All in all, I found the performances, the choreography, the staging, and the technical elements surrounding them quite intriguing and enjoyable. Two of the technical elements, in particular, bear mentioning.
The color photography is luscious, but not what one typically thinks of when the movie is shot in Technicolor. Although the colors themselves are brilliant and distinct, there are no shades of gray in evidence. Grays come out black, detracting from some of the more darkly-lit pieces, and making the overall appearance one of high contrast. Additionally, some of the skin tones tend more toward "white" than toward "flesh-colored," aggravated no doubt by the contrast between dark and light.

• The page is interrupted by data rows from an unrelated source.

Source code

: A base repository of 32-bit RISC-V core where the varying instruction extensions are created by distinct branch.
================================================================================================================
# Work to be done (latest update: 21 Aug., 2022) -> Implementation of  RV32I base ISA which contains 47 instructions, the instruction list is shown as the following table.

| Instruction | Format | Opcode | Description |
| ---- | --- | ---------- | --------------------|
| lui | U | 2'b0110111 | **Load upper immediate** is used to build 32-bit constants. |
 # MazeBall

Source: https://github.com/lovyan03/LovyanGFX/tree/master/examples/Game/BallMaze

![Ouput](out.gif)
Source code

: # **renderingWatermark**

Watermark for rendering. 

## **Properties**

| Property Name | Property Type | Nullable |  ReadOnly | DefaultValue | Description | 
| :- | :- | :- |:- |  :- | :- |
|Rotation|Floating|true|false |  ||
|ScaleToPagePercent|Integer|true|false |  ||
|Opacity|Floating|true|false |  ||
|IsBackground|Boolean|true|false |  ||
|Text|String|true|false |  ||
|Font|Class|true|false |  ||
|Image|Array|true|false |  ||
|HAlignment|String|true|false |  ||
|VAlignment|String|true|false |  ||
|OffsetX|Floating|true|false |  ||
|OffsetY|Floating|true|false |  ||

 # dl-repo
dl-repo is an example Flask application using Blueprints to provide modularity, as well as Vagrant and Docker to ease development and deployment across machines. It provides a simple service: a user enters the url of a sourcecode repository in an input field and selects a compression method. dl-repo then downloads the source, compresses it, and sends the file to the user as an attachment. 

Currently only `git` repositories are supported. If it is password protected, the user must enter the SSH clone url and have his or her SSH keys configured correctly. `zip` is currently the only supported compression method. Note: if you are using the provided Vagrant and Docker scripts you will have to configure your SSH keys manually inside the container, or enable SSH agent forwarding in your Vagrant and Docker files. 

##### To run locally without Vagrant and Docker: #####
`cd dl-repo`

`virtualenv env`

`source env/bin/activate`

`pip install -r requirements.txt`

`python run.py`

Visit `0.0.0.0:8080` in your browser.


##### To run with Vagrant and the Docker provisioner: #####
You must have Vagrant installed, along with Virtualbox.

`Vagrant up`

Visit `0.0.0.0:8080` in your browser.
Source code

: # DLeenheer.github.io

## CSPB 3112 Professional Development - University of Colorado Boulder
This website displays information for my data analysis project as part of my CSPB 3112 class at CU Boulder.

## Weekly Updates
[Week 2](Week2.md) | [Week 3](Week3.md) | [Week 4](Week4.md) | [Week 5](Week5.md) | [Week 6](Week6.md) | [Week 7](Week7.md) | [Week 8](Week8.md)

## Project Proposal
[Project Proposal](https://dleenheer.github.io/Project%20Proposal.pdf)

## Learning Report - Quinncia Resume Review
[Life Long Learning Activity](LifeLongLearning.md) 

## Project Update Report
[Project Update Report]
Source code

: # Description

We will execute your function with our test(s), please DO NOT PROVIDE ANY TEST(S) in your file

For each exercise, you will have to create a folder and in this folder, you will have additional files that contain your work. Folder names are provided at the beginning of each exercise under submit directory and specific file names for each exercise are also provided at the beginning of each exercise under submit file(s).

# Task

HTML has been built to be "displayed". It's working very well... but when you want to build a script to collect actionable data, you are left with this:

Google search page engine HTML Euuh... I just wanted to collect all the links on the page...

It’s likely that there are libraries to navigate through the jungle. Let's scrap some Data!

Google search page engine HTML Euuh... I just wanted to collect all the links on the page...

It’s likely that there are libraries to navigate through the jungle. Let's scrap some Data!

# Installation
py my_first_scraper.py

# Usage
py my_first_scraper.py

Secondly, a feature that I consider a giant plus is that this movie of set ballet pieces was filmed before the arrival of the short attention span of the MTV Generation, when popular music videos corrupted the video style of even live performances, including many found on PBS. Here, although different camera angles are employed to good effect, they don't switch every five seconds making the viewer dizzy and disoriented. In short, one can actually watch and enjoy this performance instead of having one's concentration constantly distracted by helter-skelter random shots of the action.
In summary, this film of four ballets provides a fascinating "Roland Petit retrospective" nearly a half-century later.